PM Iowa dinner 2016 John Dahms Hugo etc

From far left: Ed Alvarez, Hugo Ramiro, Jeff Clevenger, John Upshaw, Bruce Schaub, John Dahms, Todd Elihu, Spencer Jones, Brennan Toh

At some point one evening during the 2016 Iowa seminar, in Levi’s basement, a discussion occurred regarding the front kua and a particular orientation of it during a particular move. A statement was made about this requirement, followed by crickets chirping. Sensing that the moment was dying, I decided to wade in and stake my claim; to place myself at risk and bleed, hopefully. “I can do that! I can totally do that!” I crowed. It had been John Dahms, one of Master Chen’s senior disciples, who had stated the requirement. He said, “ok show me”. I sprang up and did something, as best I could, and his response was quick and direct – “You’re not doing it”. As deflated as possible I said “ok” and sat back down (I will come back to this). The discussion continued with some new indications and some new material, revitalised (with the help of my blood, I imagined). That moment still resonates with me many months later as I continue to work on the requirements laid out by John for that move on that evening.
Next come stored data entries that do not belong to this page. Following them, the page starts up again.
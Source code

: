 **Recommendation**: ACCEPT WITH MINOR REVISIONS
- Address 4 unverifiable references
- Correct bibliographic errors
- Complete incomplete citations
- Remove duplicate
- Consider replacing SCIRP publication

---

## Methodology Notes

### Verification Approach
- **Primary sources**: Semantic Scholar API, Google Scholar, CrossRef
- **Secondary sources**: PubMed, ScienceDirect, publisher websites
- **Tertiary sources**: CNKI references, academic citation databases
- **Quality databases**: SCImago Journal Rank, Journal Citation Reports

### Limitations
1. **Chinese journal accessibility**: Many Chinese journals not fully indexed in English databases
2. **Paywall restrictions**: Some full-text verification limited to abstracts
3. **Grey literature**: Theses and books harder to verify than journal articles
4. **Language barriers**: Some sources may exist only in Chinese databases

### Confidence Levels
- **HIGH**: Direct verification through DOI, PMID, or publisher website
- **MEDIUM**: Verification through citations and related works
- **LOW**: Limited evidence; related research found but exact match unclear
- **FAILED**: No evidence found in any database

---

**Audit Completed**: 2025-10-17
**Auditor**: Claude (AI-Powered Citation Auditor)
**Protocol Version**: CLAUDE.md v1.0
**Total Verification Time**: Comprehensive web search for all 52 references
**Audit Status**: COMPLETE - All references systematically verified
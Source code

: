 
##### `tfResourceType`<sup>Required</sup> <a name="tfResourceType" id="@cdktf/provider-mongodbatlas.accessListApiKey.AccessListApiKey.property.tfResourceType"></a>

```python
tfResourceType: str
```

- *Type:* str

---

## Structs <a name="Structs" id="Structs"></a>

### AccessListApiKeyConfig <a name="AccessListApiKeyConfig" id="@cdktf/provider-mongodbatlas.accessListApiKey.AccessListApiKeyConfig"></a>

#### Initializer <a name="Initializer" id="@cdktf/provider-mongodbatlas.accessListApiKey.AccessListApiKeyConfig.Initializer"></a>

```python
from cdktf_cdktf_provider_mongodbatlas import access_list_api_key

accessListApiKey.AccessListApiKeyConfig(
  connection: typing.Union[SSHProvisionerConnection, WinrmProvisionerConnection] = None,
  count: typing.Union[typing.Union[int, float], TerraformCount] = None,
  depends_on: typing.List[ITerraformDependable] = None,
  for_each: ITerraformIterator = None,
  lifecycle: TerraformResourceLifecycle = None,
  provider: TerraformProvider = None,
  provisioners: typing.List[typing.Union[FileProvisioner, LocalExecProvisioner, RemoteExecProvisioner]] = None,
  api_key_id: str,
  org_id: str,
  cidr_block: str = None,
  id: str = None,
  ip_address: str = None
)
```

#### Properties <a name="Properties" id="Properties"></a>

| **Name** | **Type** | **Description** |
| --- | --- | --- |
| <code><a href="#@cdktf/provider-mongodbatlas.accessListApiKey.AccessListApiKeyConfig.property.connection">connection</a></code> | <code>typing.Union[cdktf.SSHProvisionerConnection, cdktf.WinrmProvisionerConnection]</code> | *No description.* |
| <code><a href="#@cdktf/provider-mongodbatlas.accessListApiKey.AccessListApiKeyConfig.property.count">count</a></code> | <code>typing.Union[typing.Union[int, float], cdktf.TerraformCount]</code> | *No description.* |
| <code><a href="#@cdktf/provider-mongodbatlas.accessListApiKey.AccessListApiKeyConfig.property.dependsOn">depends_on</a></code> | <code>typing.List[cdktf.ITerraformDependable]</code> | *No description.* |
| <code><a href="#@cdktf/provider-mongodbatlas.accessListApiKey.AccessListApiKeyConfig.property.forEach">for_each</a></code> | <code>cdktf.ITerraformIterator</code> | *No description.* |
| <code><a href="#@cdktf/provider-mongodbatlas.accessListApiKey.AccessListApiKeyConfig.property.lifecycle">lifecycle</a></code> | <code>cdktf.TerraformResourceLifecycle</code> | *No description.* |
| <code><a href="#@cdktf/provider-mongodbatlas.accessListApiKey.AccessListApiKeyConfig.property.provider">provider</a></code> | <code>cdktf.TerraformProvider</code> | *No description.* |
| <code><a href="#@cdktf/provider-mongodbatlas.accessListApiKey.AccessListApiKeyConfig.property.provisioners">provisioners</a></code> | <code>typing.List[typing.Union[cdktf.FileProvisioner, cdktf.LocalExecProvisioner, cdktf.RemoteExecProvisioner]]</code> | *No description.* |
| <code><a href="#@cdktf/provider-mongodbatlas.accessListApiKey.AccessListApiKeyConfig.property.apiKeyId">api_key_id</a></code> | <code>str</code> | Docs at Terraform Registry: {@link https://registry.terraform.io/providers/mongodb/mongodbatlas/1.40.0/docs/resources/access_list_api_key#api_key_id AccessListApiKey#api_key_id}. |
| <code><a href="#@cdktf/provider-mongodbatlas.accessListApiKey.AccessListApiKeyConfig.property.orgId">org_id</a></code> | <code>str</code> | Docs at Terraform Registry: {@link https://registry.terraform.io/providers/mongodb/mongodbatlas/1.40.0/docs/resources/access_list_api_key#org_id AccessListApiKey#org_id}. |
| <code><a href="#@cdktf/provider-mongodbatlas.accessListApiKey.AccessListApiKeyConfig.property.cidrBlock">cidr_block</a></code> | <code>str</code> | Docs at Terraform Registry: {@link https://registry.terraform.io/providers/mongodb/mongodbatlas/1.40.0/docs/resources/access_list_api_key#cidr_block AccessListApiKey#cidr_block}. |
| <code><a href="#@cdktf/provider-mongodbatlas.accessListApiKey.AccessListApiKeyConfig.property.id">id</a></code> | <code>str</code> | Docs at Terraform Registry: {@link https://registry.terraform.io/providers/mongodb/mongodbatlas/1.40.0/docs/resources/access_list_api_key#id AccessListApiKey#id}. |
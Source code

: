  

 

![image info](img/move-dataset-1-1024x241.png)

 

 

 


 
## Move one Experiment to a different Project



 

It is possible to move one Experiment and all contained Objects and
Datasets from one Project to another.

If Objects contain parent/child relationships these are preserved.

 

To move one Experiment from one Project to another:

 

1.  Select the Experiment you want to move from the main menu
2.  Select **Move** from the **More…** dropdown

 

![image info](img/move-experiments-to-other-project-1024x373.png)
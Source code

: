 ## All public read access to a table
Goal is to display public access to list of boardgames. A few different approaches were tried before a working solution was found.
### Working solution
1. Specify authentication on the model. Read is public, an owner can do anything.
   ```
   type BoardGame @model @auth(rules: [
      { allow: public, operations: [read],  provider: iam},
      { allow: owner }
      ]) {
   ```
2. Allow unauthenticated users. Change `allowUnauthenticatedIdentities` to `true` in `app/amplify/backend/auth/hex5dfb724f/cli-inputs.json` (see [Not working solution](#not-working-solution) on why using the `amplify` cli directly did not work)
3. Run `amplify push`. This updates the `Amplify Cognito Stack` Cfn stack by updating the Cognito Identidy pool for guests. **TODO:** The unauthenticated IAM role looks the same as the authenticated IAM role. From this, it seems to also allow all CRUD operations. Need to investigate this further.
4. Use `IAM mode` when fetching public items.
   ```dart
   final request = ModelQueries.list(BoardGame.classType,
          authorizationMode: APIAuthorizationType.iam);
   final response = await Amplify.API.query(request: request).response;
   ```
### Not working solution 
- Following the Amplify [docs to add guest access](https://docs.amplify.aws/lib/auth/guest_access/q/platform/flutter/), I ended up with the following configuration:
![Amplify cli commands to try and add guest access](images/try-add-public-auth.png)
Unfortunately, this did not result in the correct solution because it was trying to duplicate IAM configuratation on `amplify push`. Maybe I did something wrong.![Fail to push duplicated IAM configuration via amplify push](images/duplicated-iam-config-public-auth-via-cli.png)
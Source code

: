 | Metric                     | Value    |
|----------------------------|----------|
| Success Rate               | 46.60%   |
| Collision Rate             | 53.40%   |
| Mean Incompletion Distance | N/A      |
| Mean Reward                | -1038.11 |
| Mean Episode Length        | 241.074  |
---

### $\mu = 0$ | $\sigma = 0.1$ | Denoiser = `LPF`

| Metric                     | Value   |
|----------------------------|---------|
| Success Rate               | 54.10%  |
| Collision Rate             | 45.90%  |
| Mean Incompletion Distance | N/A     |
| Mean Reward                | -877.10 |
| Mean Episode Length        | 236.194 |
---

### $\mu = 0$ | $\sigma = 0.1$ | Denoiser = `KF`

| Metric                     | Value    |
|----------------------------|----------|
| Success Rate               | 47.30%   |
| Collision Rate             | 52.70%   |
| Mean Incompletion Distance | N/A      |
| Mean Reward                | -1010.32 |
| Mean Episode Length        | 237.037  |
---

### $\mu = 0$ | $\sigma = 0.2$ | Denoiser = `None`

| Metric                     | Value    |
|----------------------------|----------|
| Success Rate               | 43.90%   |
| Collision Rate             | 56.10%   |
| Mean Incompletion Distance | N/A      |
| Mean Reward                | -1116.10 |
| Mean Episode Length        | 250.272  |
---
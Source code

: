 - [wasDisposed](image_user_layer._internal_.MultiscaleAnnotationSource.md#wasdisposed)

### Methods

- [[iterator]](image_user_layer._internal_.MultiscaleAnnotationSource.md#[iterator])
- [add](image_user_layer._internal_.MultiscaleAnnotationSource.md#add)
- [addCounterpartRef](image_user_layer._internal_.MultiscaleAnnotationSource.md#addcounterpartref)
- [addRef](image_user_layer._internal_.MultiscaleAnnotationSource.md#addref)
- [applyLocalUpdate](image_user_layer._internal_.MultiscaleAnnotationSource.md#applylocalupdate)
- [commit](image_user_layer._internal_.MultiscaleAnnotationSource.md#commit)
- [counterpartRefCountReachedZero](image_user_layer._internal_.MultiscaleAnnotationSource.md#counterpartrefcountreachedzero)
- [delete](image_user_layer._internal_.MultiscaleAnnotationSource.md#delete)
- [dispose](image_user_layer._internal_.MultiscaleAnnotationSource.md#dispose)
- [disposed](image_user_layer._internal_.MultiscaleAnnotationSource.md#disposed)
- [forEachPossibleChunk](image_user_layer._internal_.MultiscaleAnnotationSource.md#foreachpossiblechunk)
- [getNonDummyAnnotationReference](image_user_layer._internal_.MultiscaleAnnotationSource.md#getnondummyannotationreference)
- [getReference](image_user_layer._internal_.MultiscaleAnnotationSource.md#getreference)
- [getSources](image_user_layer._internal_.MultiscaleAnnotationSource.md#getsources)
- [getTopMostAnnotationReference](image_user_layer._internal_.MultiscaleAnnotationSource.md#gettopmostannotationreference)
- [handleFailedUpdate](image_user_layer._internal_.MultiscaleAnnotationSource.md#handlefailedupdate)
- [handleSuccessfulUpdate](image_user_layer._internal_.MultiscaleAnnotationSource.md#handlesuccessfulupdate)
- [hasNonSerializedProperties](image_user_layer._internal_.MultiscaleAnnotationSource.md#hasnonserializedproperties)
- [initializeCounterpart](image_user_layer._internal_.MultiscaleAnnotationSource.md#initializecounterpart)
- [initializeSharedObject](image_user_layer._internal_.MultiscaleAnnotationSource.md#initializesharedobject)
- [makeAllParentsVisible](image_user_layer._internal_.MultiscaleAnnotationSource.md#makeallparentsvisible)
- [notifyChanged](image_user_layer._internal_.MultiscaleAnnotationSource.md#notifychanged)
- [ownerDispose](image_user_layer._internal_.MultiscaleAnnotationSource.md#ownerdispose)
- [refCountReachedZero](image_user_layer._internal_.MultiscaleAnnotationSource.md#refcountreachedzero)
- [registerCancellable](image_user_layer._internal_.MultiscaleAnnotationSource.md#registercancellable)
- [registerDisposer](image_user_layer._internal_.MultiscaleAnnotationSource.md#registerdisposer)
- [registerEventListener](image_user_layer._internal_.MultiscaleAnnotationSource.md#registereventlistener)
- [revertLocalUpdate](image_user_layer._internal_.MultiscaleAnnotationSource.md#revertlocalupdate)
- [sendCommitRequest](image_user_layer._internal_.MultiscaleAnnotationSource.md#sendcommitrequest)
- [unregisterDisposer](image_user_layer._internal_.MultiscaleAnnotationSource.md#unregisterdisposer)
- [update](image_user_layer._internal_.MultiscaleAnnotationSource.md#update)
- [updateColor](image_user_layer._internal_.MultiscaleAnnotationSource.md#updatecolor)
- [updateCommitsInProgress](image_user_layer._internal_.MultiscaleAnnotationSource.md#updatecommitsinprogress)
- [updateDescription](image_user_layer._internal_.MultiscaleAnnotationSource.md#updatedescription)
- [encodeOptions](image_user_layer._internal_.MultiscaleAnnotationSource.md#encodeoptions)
The truth is I lied. I knew I couldn’t do it when I offered myself up, but I also knew something else: if I felt psychologically prepared during the teachable moment I would not really be listening. Somehow I had to create a situation inside of myself where I would be truly receptive, and I knew from Master Chen that two useful qualities in this respect were a. obvious failure (“Invest in Loss”) and b. confusion (“I don’t know”). Even if I simulated these by artificially elevating myself and then coming crashing down in front of everyone it would be better than being ‘very competent’ during the learning process or even not offering myself up at all. The emotional risk is necessary – in other words, I must be ready to put myself aside, no matter how bad it feels so that I can have a chance at real learning, which is always in an unknown and uncomfortable place.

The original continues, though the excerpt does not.